Given two functions $f(\mathbf{x^TAx})$ and $g(\mathbf{x^TBx})$, consider the new function $h(\mathbf{x})=f(\mathbf{x^TAx})g(\mathbf{x^TBx})$. Can $h$ be a function with a quadratic argument of the form $\mathbf{x^TS_{A,B}x}$?
I know for exponential $f=e^{-\mathbf{x^TAx}}$ and $g=e^{-\mathbf{x^TBx}}$ it follows immediately that $h=e^{-\mathbf{x^T(A+B)x}}$. But in general, are there any conditions on $f$ and $g$ that result in an $h$ with quadratic argument even if $\mathbf{S_{A,B}}$ is unknown?
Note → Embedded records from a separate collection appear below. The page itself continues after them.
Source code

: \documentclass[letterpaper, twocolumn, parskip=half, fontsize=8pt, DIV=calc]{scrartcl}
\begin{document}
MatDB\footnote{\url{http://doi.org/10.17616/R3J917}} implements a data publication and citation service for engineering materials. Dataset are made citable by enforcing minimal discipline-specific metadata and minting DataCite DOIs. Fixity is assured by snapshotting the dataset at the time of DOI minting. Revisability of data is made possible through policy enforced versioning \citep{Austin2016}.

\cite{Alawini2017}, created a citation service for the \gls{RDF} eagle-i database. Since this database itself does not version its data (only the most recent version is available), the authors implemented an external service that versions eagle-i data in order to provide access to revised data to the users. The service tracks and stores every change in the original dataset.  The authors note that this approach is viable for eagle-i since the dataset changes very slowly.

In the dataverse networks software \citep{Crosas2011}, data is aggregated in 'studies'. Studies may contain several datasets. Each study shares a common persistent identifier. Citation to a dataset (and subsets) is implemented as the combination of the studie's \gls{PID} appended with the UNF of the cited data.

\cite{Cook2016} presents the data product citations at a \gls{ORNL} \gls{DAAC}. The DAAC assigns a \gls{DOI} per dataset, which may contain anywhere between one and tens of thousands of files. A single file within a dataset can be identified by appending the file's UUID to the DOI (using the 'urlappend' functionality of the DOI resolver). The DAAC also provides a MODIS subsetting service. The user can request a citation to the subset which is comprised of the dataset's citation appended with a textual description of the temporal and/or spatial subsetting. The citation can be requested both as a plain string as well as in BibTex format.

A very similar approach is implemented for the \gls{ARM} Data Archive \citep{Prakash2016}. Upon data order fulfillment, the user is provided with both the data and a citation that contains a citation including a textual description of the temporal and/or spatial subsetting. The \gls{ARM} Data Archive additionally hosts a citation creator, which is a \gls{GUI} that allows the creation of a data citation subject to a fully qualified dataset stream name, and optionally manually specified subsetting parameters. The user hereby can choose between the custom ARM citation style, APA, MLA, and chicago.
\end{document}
For example if $f=e^{-\mathbf{x^TAx}}$ and $g=\frac{1}{1+\mathbf{x^TBx}}$, can we have $h=\frac{e^{-\mathbf{x^TAx}}}{1+\mathbf{x^TBx}}=h(\mathbf{x^TS_{A,B}x})$?
Thanks for any helps and hints.
PS: A simpler case where either $\mathbf{A}$ or $\mathbf{B}$ is the identity matrix would also be very helpful.